Bizarre Foods host on new show, travel tips, addiction hope

NEW YORK — Andrew Zimmern, the host of Travel Channel’s Bizarre Foods, thinks he’s misunderstood.

 

He says he’s known as “fat guy runs around world, eats bugs,” but adds, “I don’t think I’ve eaten a bug or an organ in Bizarre Foods in years.”

“I purposely set out to make a show that’s entertaining,” he said. “At the same time I try to be very thoughtful and thought-provoking and I try to educate and I take the cultural lessons of the show very, very, very seriously.”

The show’s current season focuses on American destinations, along with their history and social context. And a new show, The Zimmern List, debuts early in 2018 showcasing his favorite places, “where I actually go when the cameras aren’t rolling.”

Zimmern – a chef who has won four James Beard awards – invited The Associated Press to follow him in Queens, N.Y., for a glimpse of what The Zimmern List will be like.

In the Astoria neighborhood, he sampled cured meats and pastries at Muncan Food Corp., founded by an immigrant from the former Yugoslavia; then had a goat dish called katakat at Kababish, which serves Pakistani, Indian and Bangladeshi food in Jackson Heights; and finished with Taiwanese noodle soup, pork roll and minced vegetables at Happy Stony Noodle in Elmhurst.

Faisel and Hera Shaikh, from Ashburn, Va., were picking up food from Kababish when Zimmern appeared. After taking a few selfies with him, Faisel Shaikh said he’s dined at places recommended by Zimmern around the world, from Dubai to Australia.

Shaikh says he likes the show because Zimmern tells “the whole story … the culture, the society, the background, about where the food comes from.”

Here are some excerpts from AP’s chat with Zimmern.

Travel food: “I google local food writers. … I look up who are the most famous chefs on the Eater Heatmap but I also look on the Michelin guide and see who are the three-star Michelin chefs.”

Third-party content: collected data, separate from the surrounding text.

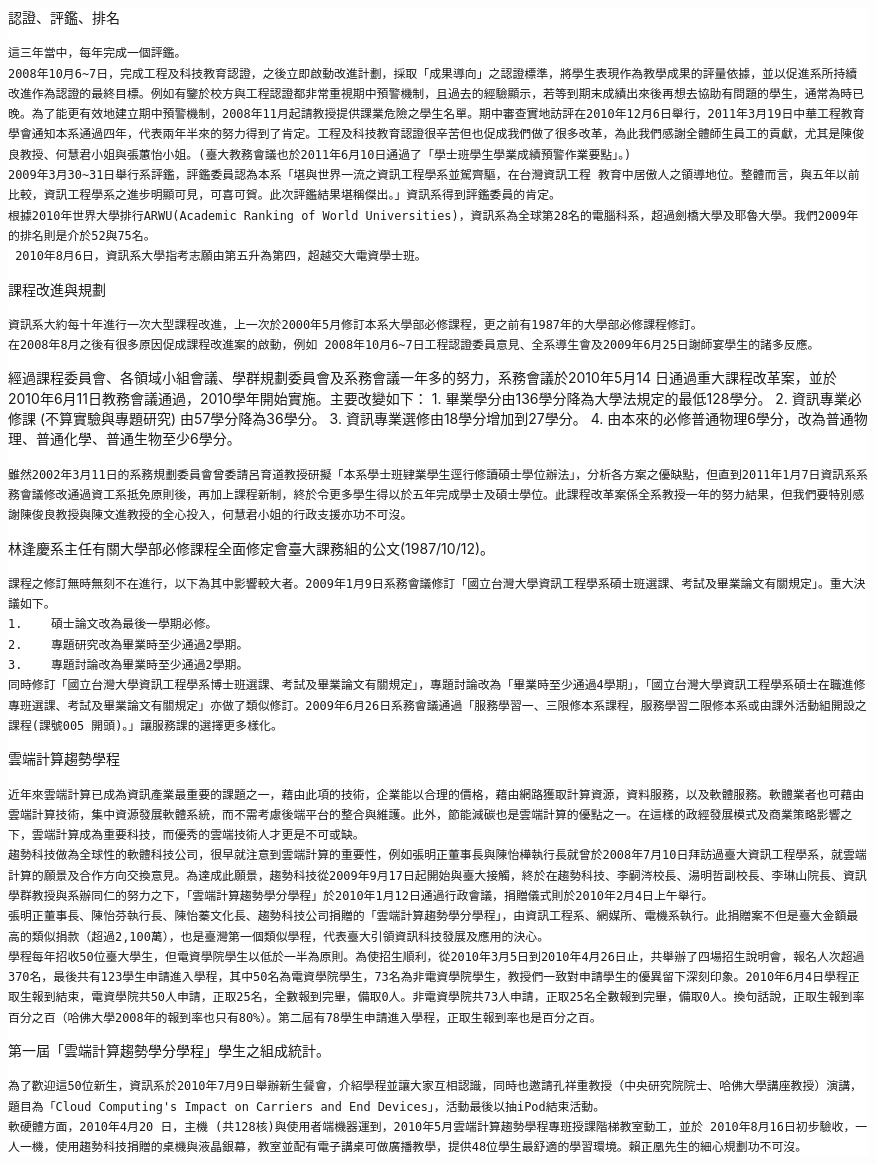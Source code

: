 認證、評鑑、排名

    這三年當中，每年完成一個評鑑。
    2008年10月6~7日，完成工程及科技教育認證，之後立即啟動改進計劃，採取「成果導向」之認證標準，將學生表現作為教學成果的評量依據，並以促進系所持續改進作為認證的最終目標。例如有鑒於校方與工程認證都非常重視期中預警機制，且過去的經驗顯示，若等到期末成績出來後再想去協助有問題的學生，通常為時已晚。為了能更有效地建立期中預警機制，2008年11月起請教授提供課業危險之學生名單。期中審查實地訪評在2010年12月6日舉行，2011年3月19日中華工程教育學會通知本系通過四年，代表兩年半來的努力得到了肯定。工程及科技教育認證很辛苦但也促成我們做了很多改革，為此我們感謝全體師生員工的貢獻，尤其是陳俊良教授、何慧君小姐與張蕙怡小姐。(臺大教務會議也於2011年6月10日通過了「學士班學生學業成績預警作業要點」。)
    2009年3月30~31日舉行系評鑑，評鑑委員認為本系「堪與世界一流之資訊工程學系並駕齊驅，在台灣資訊工程 教育中居傲人之領導地位。整體而言，與五年以前比較，資訊工程學系之進步明顯可見，可喜可賀。此次評鑑結果堪稱傑出。」資訊系得到評鑑委員的肯定。
    根據2010年世界大學排行ARWU(Academic Ranking of World Universities)，資訊系為全球第28名的電腦科系，超過劍橋大學及耶魯大學。我們2009年的排名則是介於52與75名。
     2010年8月6日，資訊系大學指考志願由第五升為第四，超越交大電資學士班。

課程改進與規劃

    資訊系大約每十年進行一次大型課程改進，上一次於2000年5月修訂本系大學部必修課程，更之前有1987年的大學部必修課程修訂。
    在2008年8月之後有很多原因促成課程改進案的啟動，例如 2008年10月6~7日工程認證委員意見、全系導生會及2009年6月25日謝師宴學生的諸多反應。
   經過課程委員會、各領域小組會議、學群規劃委員會及系務會議一年多的努力，系務會議於2010年5月14 日通過重大課程改革案，並於2010年6月11日教務會議通過，2010學年開始實施。主要改變如下： 
    1.    畢業學分由136學分降為大學法規定的最低128學分。
    2.    資訊專業必修課 (不算實驗與專題研究) 由57學分降為36學分。
    3.    資訊專業選修由18學分增加到27學分。
    4.    由本來的必修普通物理6學分，改為普通物理、普通化學、普通生物至少6學分。

    雖然2002年3月11日的系務規劃委員會曾委請呂育道教授研擬「本系學士班肄業學生逕行修讀碩士學位辦法」，分析各方案之優缺點，但直到2011年1月7日資訊系系務會議修改通過資工系抵免原則後，再加上課程新制，終於令更多學生得以於五年完成學士及碩士學位。此課程改革案係全系教授一年的努力結果，但我們要特別感謝陳俊良教授與陳文進教授的全心投入，何慧君小姐的行政支援亦功不可沒。
 
 
林逢慶系主任有關大學部必修課程全面修定會臺大課務組的公文(1987/10/12)。

    課程之修訂無時無刻不在進行，以下為其中影響較大者。2009年1月9日系務會議修訂「國立台灣大學資訊工程學系碩士班選課、考試及畢業論文有關規定」。重大決議如下。 
    1.    碩士論文改為最後一學期必修。
    2.    專題研究改為畢業時至少通過2學期。
    3.    專題討論改為畢業時至少通過2學期。
    同時修訂「國立台灣大學資訊工程學系博士班選課、考試及畢業論文有關規定」，專題討論改為「畢業時至少通過4學期」，「國立台灣大學資訊工程學系碩士在職進修專班選課、考試及畢業論文有關規定」亦做了類似修訂。2009年6月26日系務會議通過「服務學習一、三限修本系課程，服務學習二限修本系或由課外活動組開設之課程(課號005 開頭)。」讓服務課的選擇更多樣化。


雲端計算趨勢學程

    近年來雲端計算已成為資訊產業最重要的課題之一，藉由此項的技術，企業能以合理的價格，藉由網路獲取計算資源，資料服務，以及軟體服務。軟體業者也可藉由雲端計算技術，集中資源發展軟體系統，而不需考慮後端平台的整合與維護。此外，節能減碳也是雲端計算的優點之一。在這樣的政經發展模式及商業策略影響之下，雲端計算成為重要科技，而優秀的雲端技術人才更是不可或缺。
    趨勢科技做為全球性的軟體科技公司，很早就注意到雲端計算的重要性，例如張明正董事長與陳怡樺執行長就曾於2008年7月10日拜訪過臺大資訊工程學系，就雲端計算的願景及合作方向交換意見。為達成此願景，趨勢科技從2009年9月17日起開始與臺大接觸，終於在趨勢科技、李嗣涔校長、湯明哲副校長、李琳山院長、資訊學群教授與系辦同仁的努力之下，「雲端計算趨勢學分學程」於2010年1月12日通過行政會議，捐贈儀式則於2010年2月4日上午舉行。
    張明正董事長、陳怡芬執行長、陳怡蓁文化長、趨勢科技公司捐贈的「雲端計算趨勢學分學程」，由資訊工程系、網媒所、電機系執行。此捐贈案不但是臺大金額最高的類似捐款（超過2,100萬），也是臺灣第一個類似學程，代表臺大引領資訊科技發展及應用的決心。
    學程每年招收50位臺大學生，但電資學院學生以低於一半為原則。為使招生順利，從2010年3月5日到2010年4月26日止，共舉辦了四場招生說明會，報名人次超過370名，最後共有123學生申請進入學程，其中50名為電資學院學生，73名為非電資學院學生，教授們一致對申請學生的優異留下深刻印象。2010年6月4日學程正取生報到結束，電資學院共50人申請，正取25名，全數報到完畢，備取0人。非電資學院共73人申請，正取25名全數報到完畢，備取0人。換句話說，正取生報到率百分之百（哈佛大學2008年的報到率也只有80%）。第二屆有78學生申請進入學程，正取生報到率也是百分之百。
 
 
第一屆「雲端計算趨勢學分學程」學生之組成統計。

    為了歡迎這50位新生，資訊系於2010年7月9日舉辦新生餐會，介紹學程並讓大家互相認識，同時也邀請孔祥重教授（中央研究院院士、哈佛大學講座教授）演講，題目為「Cloud Computing's Impact on Carriers and End Devices」，活動最後以抽iPod結束活動。
    軟硬體方面，2010年4月20 日，主機 (共128核)與使用者端機器運到，2010年5月雲端計算趨勢學程專班授課階梯教室動工，並於 2010年8月16日初步驗收，一人一機，使用趨勢科技捐贈的桌機與液晶銀幕，教室並配有電子講桌可做廣播教學，提供48位學生最舒適的學習環境。賴正凰先生的細心規劃功不可沒。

“People forget that if you go onto Instagram or Twitter, you can actually click on someone’s feed and look at their timeline and you can flip back and back and back. So if I want to know where’s great to eat in Italy, I’ll look and see where Michael White and Mario Batali and all these other chefs have eaten.”

On addiction: “I’ve been sober for 25½ years. I was a heroin addict. An alcoholic. I was a criminal. I was homeless. So I have a very, very low bottom story. Tried to kill myself by drinking myself to death, didn’t work; living in an abandoned building, stealing purses (left) on chairs to live. So I’ve come a pretty long way.”

“I hope family members or loved ones who have someone (struggling with addiction) hear it loud and clear. Don’t listen to the statistics. There is recovery available for everyone. There is no one so hopeless as to actually be hopeless.”

Most bizarre bite: “In Samoa, we had a coral worm that swims up from the bottom of the ocean, thousands of feet, and dies in the sun and then falls back down and fertilizes the coral. … To eat that worm when it floats to the surface, I can’t think of something stranger.

Enset, which is a bread, made from pounded palm roots that’s buried in the ground for months and fermented before it’s baked, that some of the tribal Ethiopians still make in that country … that’s certainly strange.

“People always ask me, ‘What’s the strangest thing you’ve ever eaten?’ and I’m just like, ‘None of it is strange to the people who are eating it there.’ I’ve not eaten any of those foods, enset, or sea worm or the casa marzu, in America. I get up in the morning, I make eggs and have cereal with my kid, roast a chicken for dinner.”